Exercise instructions: Everything in the records below goes into the copy exactly, except the pictures.

========================

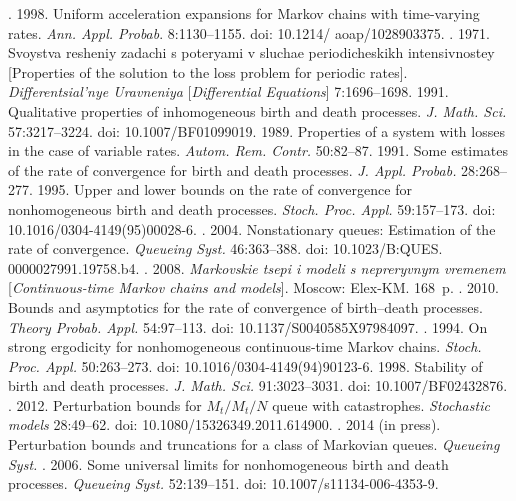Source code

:\begin{multicols}{2}
{{\begin{thebibliography}{99}
. 1998. Uniform acceleration expansions for
Markov chains with time-varying rates. \textit{Ann. Appl. Probab}. 8:1130--1155. 
doi: 10.1214/ aoap/1028903375.
. 1971. Svoystva re\-she\-niy zadachi s
poteryami v sluchae periodicheskikh intensivnostey
[Properties of the solution to the loss problem for periodic rates].
\textit{Differentsial'nye Uravneniya} [\textit{Differential Equations}] 7:1696--1698.
 1991. Qualitative properties of inhomogeneous birth and
death processes. \textit{J. Math. Sci.} 57:3217--3224. doi: 10.1007/BF01099019.
 1989. Properties of a system with losses in the case of
variable rates. \textit{Autom. Rem. Contr.} 50:82--87.
 1991. Some estimates of the rate of convergence for
birth and death processes. \textit{J. Appl. Probab.} 28:268--277.
 1995. Upper and lower bounds on the rate of convergence
for nonhomogeneous birth and death processes. \textit{Stoch. Proc. Appl.} 59:157--173. doi: 10.1016/0304-4149(95)00028-6.
. 2004. Nonstationary queues: Estimation of the
rate of convergence. \textit{Queueing Syst.} 46:363--388. 
doi: 10.1023/B:QUES. 0000027991.19758.b4.
. 2008. \textit{Markovskie tsepi
i modeli s nepreryvnym vremenem} [\textit{Continuous-time Markov chains and models}].
Moscow: Elex-KM. 168~p.
. 2010.
Bounds and asymptotics for the rate of convergence of birth--death processes.
\textit{Theory Probab. Appl.} 54:97--113. doi: 10.1137/S0040585X97984097.
. 1994. On strong ergodicity for nonhomogeneous
continuous-time Markov chains. \textit{Stoch. Proc. Appl.} 50:263--273. doi: 10.1016/0304-4149(94)90123-6.
 1998. Stability of birth and death processes.
\textit{J. Math. Sci.} 91:3023--3031. doi: 10.1007/BF02432876.
. 2012.
Perturbation bounds for $M_t/M_t/N$ queue with catastrophes.
\textit{Stochastic models} 28:49--62. doi: 10.1080/15326349.2011.614900.
.
2014 (in press). Perturbation bounds and truncations for a class of Markovian queues.
\textit{Queueing Syst.}
. 2006.
Some universal limits for nonhomogeneous birth and death processes.
\textit{Queueing Syst.} 52:139--151. doi: 10.1007/s11134-006-4353-9.
\columnbreak


\end{thebibliography}}}
\end{multicols}
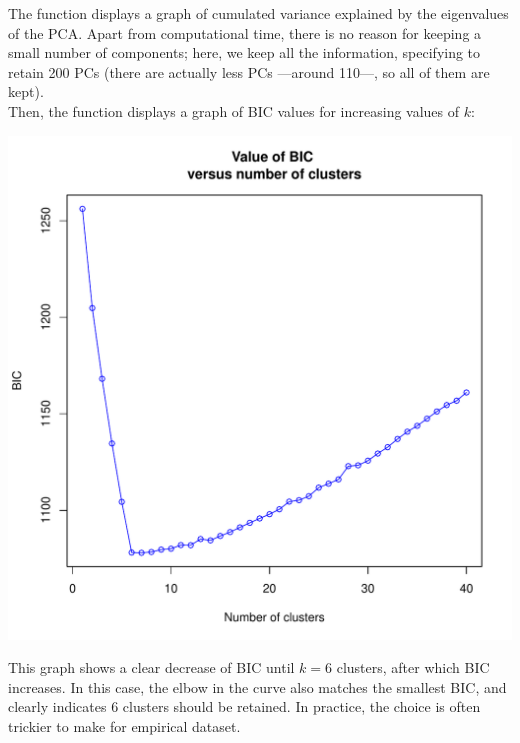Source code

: \documentclass{article}
\begin{document}
\noindent
The function displays a graph of cumulated variance explained by the eigenvalues of the PCA.
Apart from computational time, there is no reason for keeping a small number of components; here, we
keep all the information, specifying to retain 200 PCs (there are actually less PCs ---around 110---, so all of them
are kept).
\\

Then, the function displays a graph of BIC values for increasing values of $k$:
\begin{center}
  \includegraphics[width=.7\textwidth]{findclust-bic.pdf}
\end{center}

\noindent This graph shows a clear decrease of BIC until $k=6$ clusters, after which BIC increases.
In this case, the elbow in the curve also matches the smallest BIC, and clearly indicates 6 clusters
should be retained. In practice, the choice is often trickier to make for empirical dataset.
\\
\end{document}
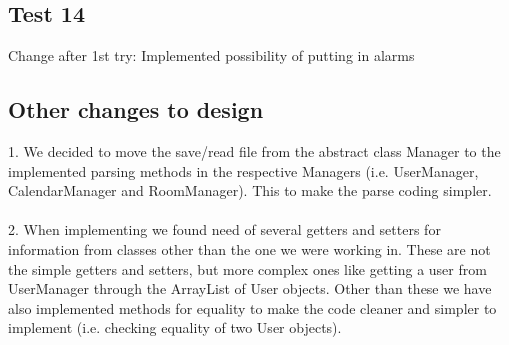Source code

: \subsection{Test 14}
Change after 1st try: Implemented possibility of putting in alarms

\subsection{Other changes to design}
1. We decided to move the save/read file from the abstract class Manager to the implemented parsing methods in the respective Managers (i.e. UserManager, CalendarManager and RoomManager). This to make the parse coding simpler.\\
\\
2. When implementing we found need of several getters and setters for information from classes other than the one we were working in. These are not the simple getters and setters, but more complex ones like getting a user from UserManager through the ArrayList of User objects. Other than these we have also implemented methods for equality to make the code cleaner and simpler to implement (i.e. checking equality of two User objects).

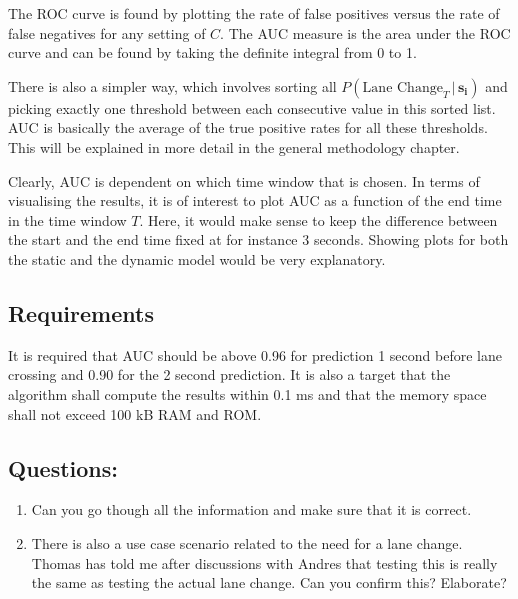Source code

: \documentclass{article}
\theoremstyle{theorem}
\theoremstyle{definition}
\newcommand{\bu}[1]{\mathbf{#1}}
\begin{document}
The ROC curve is found by plotting the rate of false positives versus the rate of false negatives for any setting of $C$.  The AUC measure is the area under the ROC curve and can be found by taking the definite integral from 0 to 1.

There is also a simpler way, which involves sorting all $P(\mbox{Lane Change}_{T} \,|\,  \bu{s_{i}})$ and picking exactly one threshold between each consecutive value in this sorted list.  AUC is basically the average of the true positive rates for all these thresholds. This will be explained in more detail in the general methodology chapter.

Clearly, AUC is dependent on which time window that is chosen.  In terms of visualising the results, it is of interest to plot AUC as a function of the end time in the time window $T$. Here, it would make sense to keep the difference between the start and the end time fixed at for instance 3 seconds.  Showing plots for both the static and the dynamic model would be very explanatory.

\subsection*{Requirements}
It is required that AUC should be above 0.96 for prediction 1 second before lane crossing and 0.90 for the 2 second prediction.  It is also a target that the algorithm shall compute the results within 0.1 ms and that the memory space shall not exceed 100 kB RAM and ROM.

\subsection*{Questions: }
\begin{enumerate}
\item Can you go though all the information and make sure that it is correct.
\item There is also a use case scenario related to the need for a lane change.  Thomas has told me after discussions with Andres that testing this is really the same as testing the actual lane change.  Can you confirm this? Elaborate?
\end{enumerate}
\end{document}

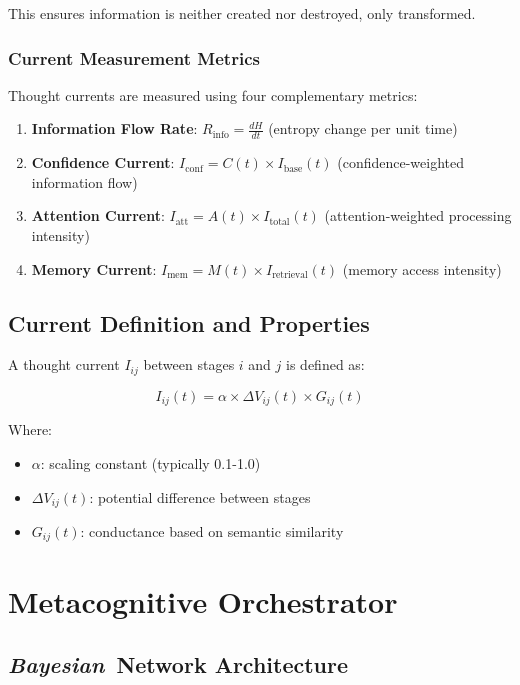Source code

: \documentclass[11pt,a4paper]{article}
\newcommand{\bayesian}{\textit{Bayesian}}
\begin{document}
This ensures information is neither created nor destroyed, only transformed.

\subsubsection{Current Measurement Metrics}

Thought currents are measured using four complementary metrics:

\begin{enumerate}
\item \textbf{Information Flow Rate}: $R_{\text{info}} = \frac{dH}{dt}$ (entropy change per unit time)
\item \textbf{Confidence Current}: $I_{\text{conf}} = C(t) \times I_{\text{base}}(t)$ (confidence-weighted information flow)
\item \textbf{Attention Current}: $I_{\text{att}} = A(t) \times I_{\text{total}}(t)$ (attention-weighted processing intensity)
\item \textbf{Memory Current}: $I_{\text{mem}} = M(t) \times I_{\text{retrieval}}(t)$ (memory access intensity)
\end{enumerate}

\subsection{Current Definition and Properties}

A thought current $I_{ij}$ between stages $i$ and $j$ is defined as:

\begin{equation}
I_{ij}(t) = \alpha \times \Delta V_{ij}(t) \times G_{ij}(t)
\end{equation}

Where:
\begin{itemize}
\item $\alpha$: scaling constant (typically 0.1-1.0)
\item $\Delta V_{ij}(t)$: potential difference between stages
\item $G_{ij}(t)$: conductance based on semantic similarity
\end{itemize}

\section{Metacognitive Orchestrator}

\subsection{\bayesian\ Network Architecture}
\end{document}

========================

Output of the task:
Source code

:\begin{multicols}{2}
{{\begin{thebibliography}{99}
. 1998. Uniform acceleration expansions for
Markov chains with time-varying rates. \textit{Ann. Appl. Probab}. 8:1130--1155. 
doi: 10.1214/ aoap/1028903375.
. 1971. Svoystva re\-she\-niy zadachi s
poteryami v sluchae periodicheskikh intensivnostey
[Properties of the solution to the loss problem for periodic rates].
\textit{Differentsial'nye Uravneniya} [\textit{Differential Equations}] 7:1696--1698.
 1991. Qualitative properties of inhomogeneous birth and
death processes. \textit{J. Math. Sci.} 57:3217--3224. doi: 10.1007/BF01099019.
 1989. Properties of a system with losses in the case of
variable rates. \textit{Autom. Rem. Contr.} 50:82--87.
 1991. Some estimates of the rate of convergence for
birth and death processes. \textit{J. Appl. Probab.} 28:268--277.
 1995. Upper and lower bounds on the rate of convergence
for nonhomogeneous birth and death processes. \textit{Stoch. Proc. Appl.} 59:157--173. doi: 10.1016/0304-4149(95)00028-6.
. 2004. Nonstationary queues: Estimation of the
rate of convergence. \textit{Queueing Syst.} 46:363--388. 
doi: 10.1023/B:QUES. 0000027991.19758.b4.
. 2008. \textit{Markovskie tsepi
i modeli s nepreryvnym vremenem} [\textit{Continuous-time Markov chains and models}].
Moscow: Elex-KM. 168~p.
. 2010.
Bounds and asymptotics for the rate of convergence of birth--death processes.
\textit{Theory Probab. Appl.} 54:97--113. doi: 10.1137/S0040585X97984097.
. 1994. On strong ergodicity for nonhomogeneous
continuous-time Markov chains. \textit{Stoch. Proc. Appl.} 50:263--273. doi: 10.1016/0304-4149(94)90123-6.
 1998. Stability of birth and death processes.
\textit{J. Math. Sci.} 91:3023--3031. doi: 10.1007/BF02432876.
. 2012.
Perturbation bounds for $M_t/M_t/N$ queue with catastrophes.
\textit{Stochastic models} 28:49--62. doi: 10.1080/15326349.2011.614900.
.
2014 (in press). Perturbation bounds and truncations for a class of Markovian queues.
\textit{Queueing Syst.}
. 2006.
Some universal limits for nonhomogeneous birth and death processes.
\textit{Queueing Syst.} 52:139--151. doi: 10.1007/s11134-006-4353-9.
\columnbreak


\end{thebibliography}}}
\end{multicols}
Source code

: \documentclass{article}
\begin{document}
\noindent
The function displays a graph of cumulated variance explained by the eigenvalues of the PCA.
Apart from computational time, there is no reason for keeping a small number of components; here, we
keep all the information, specifying to retain 200 PCs (there are actually less PCs ---around 110---, so all of them
are kept).
\\

Then, the function displays a graph of BIC values for increasing values of $k$:
\begin{center}
  \includegraphics[width=.7\textwidth]{findclust-bic.pdf}
\end{center}

\noindent This graph shows a clear decrease of BIC until $k=6$ clusters, after which BIC increases.
In this case, the elbow in the curve also matches the smallest BIC, and clearly indicates 6 clusters
should be retained. In practice, the choice is often trickier to make for empirical dataset.
\\
\end{document}
Source code

: \subsection{Test 14}
Change after 1st try: Implemented possibility of putting in alarms

\subsection{Other changes to design}
1. We decided to move the save/read file from the abstract class Manager to the implemented parsing methods in the respective Managers (i.e. UserManager, CalendarManager and RoomManager). This to make the parse coding simpler.\\
\\
2. When implementing we found need of several getters and setters for information from classes other than the one we were working in. These are not the simple getters and setters, but more complex ones like getting a user from UserManager through the ArrayList of User objects. Other than these we have also implemented methods for equality to make the code cleaner and simpler to implement (i.e. checking equality of two User objects).

Source code

: \documentclass{article}
\theoremstyle{theorem}
\theoremstyle{definition}
\newcommand{\bu}[1]{\mathbf{#1}}
\begin{document}
The ROC curve is found by plotting the rate of false positives versus the rate of false negatives for any setting of $C$.  The AUC measure is the area under the ROC curve and can be found by taking the definite integral from 0 to 1.

There is also a simpler way, which involves sorting all $P(\mbox{Lane Change}_{T} \,|\,  \bu{s_{i}})$ and picking exactly one threshold between each consecutive value in this sorted list.  AUC is basically the average of the true positive rates for all these thresholds. This will be explained in more detail in the general methodology chapter.

Clearly, AUC is dependent on which time window that is chosen.  In terms of visualising the results, it is of interest to plot AUC as a function of the end time in the time window $T$. Here, it would make sense to keep the difference between the start and the end time fixed at for instance 3 seconds.  Showing plots for both the static and the dynamic model would be very explanatory.

\subsection*{Requirements}
It is required that AUC should be above 0.96 for prediction 1 second before lane crossing and 0.90 for the 2 second prediction.  It is also a target that the algorithm shall compute the results within 0.1 ms and that the memory space shall not exceed 100 kB RAM and ROM.

\subsection*{Questions: }
\begin{enumerate}
\item Can you go though all the information and make sure that it is correct.
\item There is also a use case scenario related to the need for a lane change.  Thomas has told me after discussions with Andres that testing this is really the same as testing the actual lane change.  Can you confirm this? Elaborate?
\end{enumerate}
\end{document}

Source code

: \documentclass[11pt,a4paper]{article}
\newcommand{\bayesian}{\textit{Bayesian}}
\begin{document}
This ensures information is neither created nor destroyed, only transformed.

\subsubsection{Current Measurement Metrics}

Thought currents are measured using four complementary metrics:

\begin{enumerate}
\item \textbf{Information Flow Rate}: $R_{\text{info}} = \frac{dH}{dt}$ (entropy change per unit time)
\item \textbf{Confidence Current}: $I_{\text{conf}} = C(t) \times I_{\text{base}}(t)$ (confidence-weighted information flow)
\item \textbf{Attention Current}: $I_{\text{att}} = A(t) \times I_{\text{total}}(t)$ (attention-weighted processing intensity)
\item \textbf{Memory Current}: $I_{\text{mem}} = M(t) \times I_{\text{retrieval}}(t)$ (memory access intensity)
\end{enumerate}

\subsection{Current Definition and Properties}

A thought current $I_{ij}$ between stages $i$ and $j$ is defined as:

\begin{equation}
I_{ij}(t) = \alpha \times \Delta V_{ij}(t) \times G_{ij}(t)
\end{equation}

Where:
\begin{itemize}
\item $\alpha$: scaling constant (typically 0.1-1.0)
\item $\Delta V_{ij}(t)$: potential difference between stages
\item $G_{ij}(t)$: conductance based on semantic similarity
\end{itemize}

\section{Metacognitive Orchestrator}

\subsection{\bayesian\ Network Architecture}
\end{document}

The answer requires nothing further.